Tonight (you won't have to wait long) things will change the way we look at politicians.
The debate will start normally enough, but quickly turn into a war of words. Goaded by the audience, Hillary will kick Donald in the groin. Fortunately, Donald has small hands so her kick will be ineffective. He will then throat-punch her in response.
But she will dodge the blow and cough out a green blob of phlegm that will momentarily blind Donald so she can reach a katana that she had hidden in her diaper.
Never bring a knife to a gun fight.
Donald will shoot it out of her hands with his illegally concealed firearm and they will both fall to the floor, biting and kicking and tearing at each other.

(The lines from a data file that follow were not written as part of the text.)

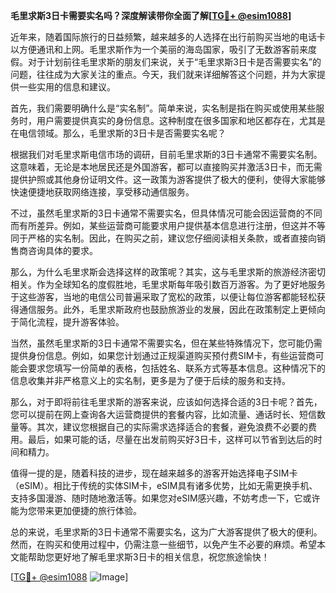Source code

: **毛里求斯3日卡需要实名吗？深度解读带你全面了解[[TG💪+ @esim1088](https://t.me/s/esim1088)]**

近年来，随着国际旅行的日益频繁，越来越多的人选择在出行前购买当地的电话卡以方便通讯和上网。毛里求斯作为一个美丽的海岛国家，吸引了无数游客前来度假。对于计划前往毛里求斯的朋友们来说，关于“毛里求斯3日卡是否需要实名”的问题，往往成为大家关注的重点。今天，我们就来详细解答这个问题，并为大家提供一些实用的信息和建议。

首先，我们需要明确什么是“实名制”。简单来说，实名制是指在购买或使用某些服务时，用户需要提供真实的身份信息。这种制度在很多国家和地区都存在，尤其是在电信领域。那么，毛里求斯的3日卡是否需要实名呢？

根据我们对毛里求斯电信市场的调研，目前毛里求斯的3日卡通常不需要实名制。这意味着，无论是本地居民还是外国游客，都可以直接购买并激活3日卡，而无需提供护照或其他身份证明文件。这一政策为游客提供了极大的便利，使得大家能够快速便捷地获取网络连接，享受移动通信服务。

不过，虽然毛里求斯的3日卡通常不需要实名，但具体情况可能会因运营商的不同而有所差异。例如，某些运营商可能要求用户提供基本信息进行注册，但这并不等同于严格的实名制。因此，在购买之前，建议您仔细阅读相关条款，或者直接向销售商咨询具体的要求。

那么，为什么毛里求斯会选择这样的政策呢？其实，这与毛里求斯的旅游经济密切相关。作为全球知名的度假胜地，毛里求斯每年吸引数百万游客。为了更好地服务于这些游客，当地的电信公司普遍采取了宽松的政策，以便让每位游客都能轻松获得通信服务。此外，毛里求斯政府也鼓励旅游业的发展，因此在政策制定上更倾向于简化流程，提升游客体验。

当然，虽然毛里求斯的3日卡通常不需要实名，但在某些特殊情况下，您可能仍需提供身份信息。例如，如果您计划通过正规渠道购买预付费SIM卡，有些运营商可能会要求您填写一份简单的表格，包括姓名、联系方式等基本信息。这种情况下的信息收集并非严格意义上的实名制，更多是为了便于后续的服务和支持。

那么，对于即将前往毛里求斯的游客来说，应该如何选择合适的3日卡呢？首先，您可以提前在网上查询各大运营商提供的套餐内容，比如流量、通话时长、短信数量等。其次，建议您根据自己的实际需求选择适合的套餐，避免浪费不必要的费用。最后，如果可能的话，尽量在出发前购买好3日卡，这样可以节省到达后的时间和精力。

值得一提的是，随着科技的进步，现在越来越多的游客开始选择电子SIM卡（eSIM）。相比于传统的实体SIM卡，eSIM具有诸多优势，比如无需更换手机、支持多国漫游、随时随地激活等。如果您对eSIM感兴趣，不妨考虑一下，它或许能为您带来更加便捷的旅行体验。

总的来说，毛里求斯的3日卡通常不需要实名，这为广大游客提供了极大的便利。然而，在购买和使用过程中，仍需注意一些细节，以免产生不必要的麻烦。希望本文能帮助您更好地了解毛里求斯3日卡的相关信息，祝您旅途愉快！

[[TG💪+ @esim1088](https://t.me/s/esim1088) ![Image](https://i.postimg.cc/4NQfJmqS/Snipaste-2025-05-13-00-14-12.png)]
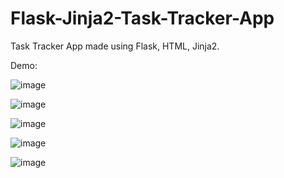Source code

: # Flask-Jinja2-Task-Tracker-App

Task Tracker App made using Flask, HTML, Jinja2.

Demo:

![image](https://user-images.githubusercontent.com/35478698/213901580-bb07d816-2552-4f7a-86fe-88e1fb0d5c14.png)

![image](https://user-images.githubusercontent.com/35478698/213901592-440ff542-abd4-4a40-99bd-a2c7a937e945.png)

![image](https://user-images.githubusercontent.com/35478698/213901616-e16bb094-ce5f-4ddd-b92b-db7e619c5a8d.png)

![image](https://user-images.githubusercontent.com/35478698/213901624-773b8eea-e6dd-43a4-b508-ab36c4c552cf.png)

![image](https://user-images.githubusercontent.com/35478698/213901632-8fbfcd43-1550-495d-a36e-d174a06809b1.png)
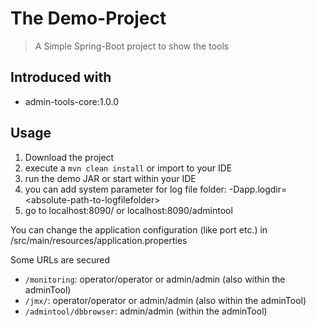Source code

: # The Demo-Project
> A Simple Spring-Boot project to show the tools

## Introduced with
* admin-tools-core:1.0.0

## Usage

1. Download the project
2. execute a `mvn clean install` or import to your IDE
3. run the demo JAR or start within your IDE
4. you can add system parameter for log file folder: -Dapp.logdir=&lt;absolute-path-to-logfilefolder&gt;
5. go to localhost:8090/ or localhost:8090/admintool

You can change the application configuration (like port etc.) in /src/main/resources/application.properties 

Some URLs are secured
* `/monitoring`: operator/operator or admin/admin (also within the adminTool)
* `/jmx/`: operator/operator or admin/admin (also within the adminTool)
* `/admintool/dbbrowser`: admin/admin (within the adminTool)
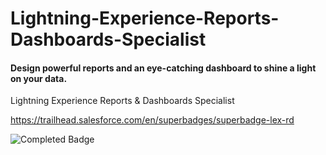 # Lightning-Experience-Reports-Dashboards-Specialist 
#### Design powerful reports and an eye-catching dashboard to shine a light on your data.

Lightning Experience Reports & Dashboards Specialist

https://trailhead.salesforce.com/en/superbadges/superbadge-lex-rd

![Completed Badge](https://github.com/Londoner1234/Lightning-Experience-Reports-Dashboards-Specialist/blob/master/img/completed.png)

Lester Holt will help Hillary by kicking Donald in the head.
Both will die as a result of their injuries.
Gary Johnson and Dr. Stein will step in and rule America with reason and sanity.
A new era will be born. Unicorns will come out of hiding and the world will be at peace.
(except the Middle East, they're all ####ed up there)
Thus my prediction.
I am a prophet.
This is my prophecy.
originally posted by: Whereismypassword
Hold on,how does his small hands protect him from a Hillary groin kick?
Surely small hands would lessen his blocking chance
originally posted by: Vasa Croe
You forgot the appearance by Kanye stating that he has started another party and is now on the ballot and because of the death of the only two candidates he is now supreme being almighty.